Je crois qu'il y a une grande différence entre solitude voulue et solitude subie.

La première m'est indispensable pour vivre, respirer, trouver mon équilibre. La seconde est un véritable poison destructeur, dont les effets sont visibles jusque dans le corps.

Je n'ai jamais été aussi seul depuis que j'ai emménagé sur Lyon il y a un an. J'ai pris des distances, avec des amis d'avant, et même les Lyonnais, avec la famille. Je n'ai jamais autant eu de solitude "subie". Et pourtant, je reviens à ce besoin de solitude voulue qui est toujours aussi fort.

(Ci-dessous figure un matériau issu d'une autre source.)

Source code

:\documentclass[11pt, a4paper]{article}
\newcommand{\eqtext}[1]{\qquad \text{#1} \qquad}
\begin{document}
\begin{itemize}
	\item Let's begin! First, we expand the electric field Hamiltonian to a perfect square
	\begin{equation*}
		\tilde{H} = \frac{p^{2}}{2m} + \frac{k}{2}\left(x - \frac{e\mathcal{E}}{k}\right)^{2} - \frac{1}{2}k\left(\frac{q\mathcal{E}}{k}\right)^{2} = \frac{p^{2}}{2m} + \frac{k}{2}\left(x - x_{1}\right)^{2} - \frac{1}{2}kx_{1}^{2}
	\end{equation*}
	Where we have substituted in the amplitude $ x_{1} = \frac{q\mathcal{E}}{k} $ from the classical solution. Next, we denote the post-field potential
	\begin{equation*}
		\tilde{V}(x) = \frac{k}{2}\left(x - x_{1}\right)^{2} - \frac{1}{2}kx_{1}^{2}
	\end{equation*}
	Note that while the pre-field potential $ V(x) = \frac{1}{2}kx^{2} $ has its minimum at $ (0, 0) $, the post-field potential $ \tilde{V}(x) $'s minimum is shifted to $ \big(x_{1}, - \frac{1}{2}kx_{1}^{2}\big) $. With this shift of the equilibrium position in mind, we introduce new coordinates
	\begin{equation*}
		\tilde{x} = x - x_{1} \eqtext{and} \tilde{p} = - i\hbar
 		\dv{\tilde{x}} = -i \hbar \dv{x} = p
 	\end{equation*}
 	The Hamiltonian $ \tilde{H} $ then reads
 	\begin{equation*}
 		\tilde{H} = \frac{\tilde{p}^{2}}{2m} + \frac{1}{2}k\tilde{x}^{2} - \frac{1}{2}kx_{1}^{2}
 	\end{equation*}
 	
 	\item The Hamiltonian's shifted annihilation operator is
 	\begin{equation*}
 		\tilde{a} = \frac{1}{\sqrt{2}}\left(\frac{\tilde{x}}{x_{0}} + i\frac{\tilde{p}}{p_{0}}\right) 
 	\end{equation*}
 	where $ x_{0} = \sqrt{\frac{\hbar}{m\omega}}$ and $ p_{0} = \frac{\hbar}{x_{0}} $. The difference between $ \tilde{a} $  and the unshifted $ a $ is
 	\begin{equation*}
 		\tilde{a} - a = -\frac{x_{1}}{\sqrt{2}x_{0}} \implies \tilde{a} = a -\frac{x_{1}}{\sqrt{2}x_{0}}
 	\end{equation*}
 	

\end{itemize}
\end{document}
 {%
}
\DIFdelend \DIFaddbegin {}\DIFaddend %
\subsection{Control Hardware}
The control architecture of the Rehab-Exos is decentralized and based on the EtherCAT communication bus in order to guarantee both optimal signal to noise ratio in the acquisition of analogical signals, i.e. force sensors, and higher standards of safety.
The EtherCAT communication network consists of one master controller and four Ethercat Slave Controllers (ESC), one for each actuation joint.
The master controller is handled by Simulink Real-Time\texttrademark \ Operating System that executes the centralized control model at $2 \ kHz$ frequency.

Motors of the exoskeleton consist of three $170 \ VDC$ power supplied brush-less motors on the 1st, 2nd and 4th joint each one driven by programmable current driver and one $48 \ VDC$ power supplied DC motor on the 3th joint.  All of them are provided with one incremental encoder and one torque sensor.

Plus globalement, je rapproche la solitude du silence. Silence, c'était un mot qu'on avait étudié avec des amis d'un atelier philosophique. Le silence, un peu comme espace sacré, dans lequel on peut se construire, dans lequel on est face à soi-même. En même temps, le silence n'existe pas : c'est une absence, une absence de son, de bruit. Un peu comme l'ombre face à la lumière ou le froid face au chaud.

Et il y a plusieurs types de silences. Je pense que certains zèbres comprendront : le monde dans lequel on vit est un monde de "silence" basique, dans lequel les gens ne font que parler, mais de choses, futiles, sans importances, voire stupides. Il y a des mots, mais le vide de sens fait silence...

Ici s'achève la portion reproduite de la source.